*Assignment*: Would you please copy every line from the records that contains the word "should"?

--- Task inputs Enclosed Below ---

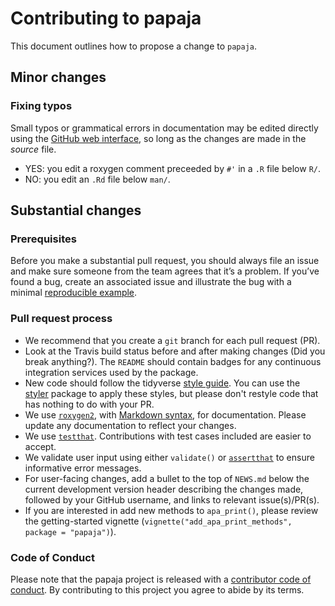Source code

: # Contributing to papaja

This document outlines how to propose a change to `papaja`.

## Minor changes

### Fixing typos

Small typos or grammatical errors in documentation may be edited directly using
the [GitHub web interface](https://help.github.com/en/articles/editing-files-in-your-repository), so long as the changes are made in the _source_ file.

*  YES: you edit a roxygen comment preceeded by `#'` in a `.R` file below `R/`.
*  NO: you edit an `.Rd` file below `man/`.

## Substantial changes

### Prerequisites

Before you make a substantial pull request, you should always file an issue and
make sure someone from the team agrees that it’s a problem.
If you’ve found a bug, create an associated issue and illustrate the bug with a minimal 
[reproducible example](https://www.tidyverse.org/help/#reprex).

### Pull request process

*  We recommend that you create a `git` branch for each pull request (PR).  
*  Look at the Travis build status before and after making changes (Did you break anything?).
The `README` should contain badges for any continuous integration services used
by the package.  
*  New code should follow the tidyverse [style guide](http://style.tidyverse.org).
You can use the [styler](https://CRAN.R-project.org/package=styler) package to
apply these styles, but please don't restyle code that has nothing to do with 
your PR.  
*  We use [`roxygen2`](https://cran.r-project.org/package=roxygen2), with
[Markdown syntax](https://cran.r-project.org/web/packages/roxygen2/vignettes/markdown.html), 
for documentation. Please update any documentation to reflect your changes.
*  We use [`testthat`](https://cran.r-project.org/package=testthat). Contributions
with test cases included are easier to accept.
*  We validate user input using either `validate()` or [`assertthat`](https://cran.r-project.org/package=assertthat) to ensure informative error messages.
*  For user-facing changes, add a bullet to the top of `NEWS.md` below the
current development version header describing the changes made, followed by your
GitHub username, and links to relevant issue(s)/PR(s).
*  If you are interested in add new methods to `apa_print()`, please review the getting-started vignette (`vignette("add_apa_print_methods", package = "papaja")`).

### Code of Conduct

Please note that the papaja project is released with a [contributor code of conduct](CODE_OF_CONDUCT.md).
By contributing to this project you agree to abide by its terms.
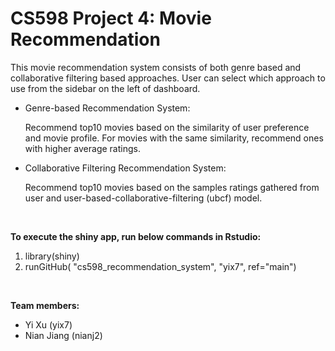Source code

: # CS598 Project 4: Movie Recommendation


This movie recommendation system consists of both genre based and collaborative filtering based approaches. User can select which approach to use from the sidebar on the left of dashboard.

- Genre-based Recommendation System:

  Recommend top10 movies based on the similarity of user preference and movie profile. For movies with the same similarity, recommend ones with higher average ratings.
  
  
- Collaborative Filtering Recommendation System:

  Recommend top10 movies based on the samples ratings gathered from user and user-based-collaborative-filtering (ubcf) model. 
<br>

__To execute the shiny app, run below commands in Rstudio:__
1. library(shiny)
2. runGitHub( "cs598_recommendation_system", "yix7", ref="main")
<br>

__Team members:__
- Yi Xu (yix7)
- Nian Jiang (nianj2)
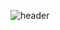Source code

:![header](https://capsule-render.vercel.app/api?type=wave&color=ff80bf&height=180&section=header&text=❤️‍Youjin%20🔥Github🔥❤️‍🔥&fontSize=45&fontColor=808080)


<!--
**2UJ1N/2UJ1N** is a ✨ _special_ ✨ repository because its `README.md` (this file) appears on your GitHub profile.

Here are some ideas to get you started:

- 🔭 I’m currently working on ...
- 🌱 I’m currently learning ...
- 👯 I’m looking to collaborate on ...
- 🤔 I’m looking for help with ...
- 💬 Ask me about ...
- 📫 How to reach me: ...
- 😄 Pronouns: ...
- ⚡ Fun fact: ...
-->
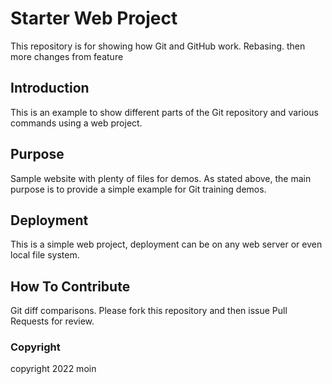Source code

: # Starter Web Project

This repository is for showing how Git and GitHub work. Rebasing.
then more changes from feature

## Introduction

This is an example to show different parts of the Git repository
and various commands using a web project.

## Purpose

Sample website with plenty of files for demos.
As stated above, the main purpose is to provide a simple example
for Git training demos.

## Deployment

This is a simple web project, deployment can be on any web server or
even local file system.

## How To Contribute

Git diff comparisons.
Please fork this repository and then issue Pull Requests for review.

### Copyright

copyright 2022 moin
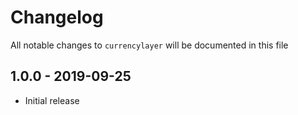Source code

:# Changelog

All notable changes to `currencylayer` will be documented in this file

## 1.0.0 - 2019-09-25

- Initial release
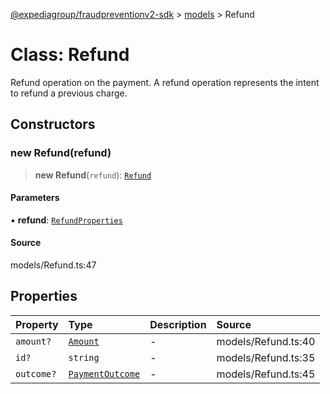 [@expediagroup/fraudpreventionv2-sdk](../../index.md) > [models](../index.md) > Refund

# Class: Refund

Refund operation on the payment. A refund operation represents the intent to refund a previous charge.

## Constructors

### new Refund(refund)

> **new Refund**(`refund`): [`Refund`](Refund.md)

#### Parameters

▪ **refund**: [`RefundProperties`](../interfaces/RefundProperties.md)

#### Source

models/Refund.ts:47

## Properties

| Property | Type | Description | Source |
| :------ | :------ | :------ | :------ |
| `amount?` | [`Amount`](Amount.md) | - | models/Refund.ts:40 |
| `id?` | `string` | - | models/Refund.ts:35 |
| `outcome?` | [`PaymentOutcome`](PaymentOutcome.md) | - | models/Refund.ts:45 |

--- End of Enclosed Task inputs ---

*Task solution*:
Before you make a substantial pull request, you should always file an issue and
The `README` should contain badges for any continuous integration services used
*  New code should follow the tidyverse [style guide](http://style.tidyverse.org).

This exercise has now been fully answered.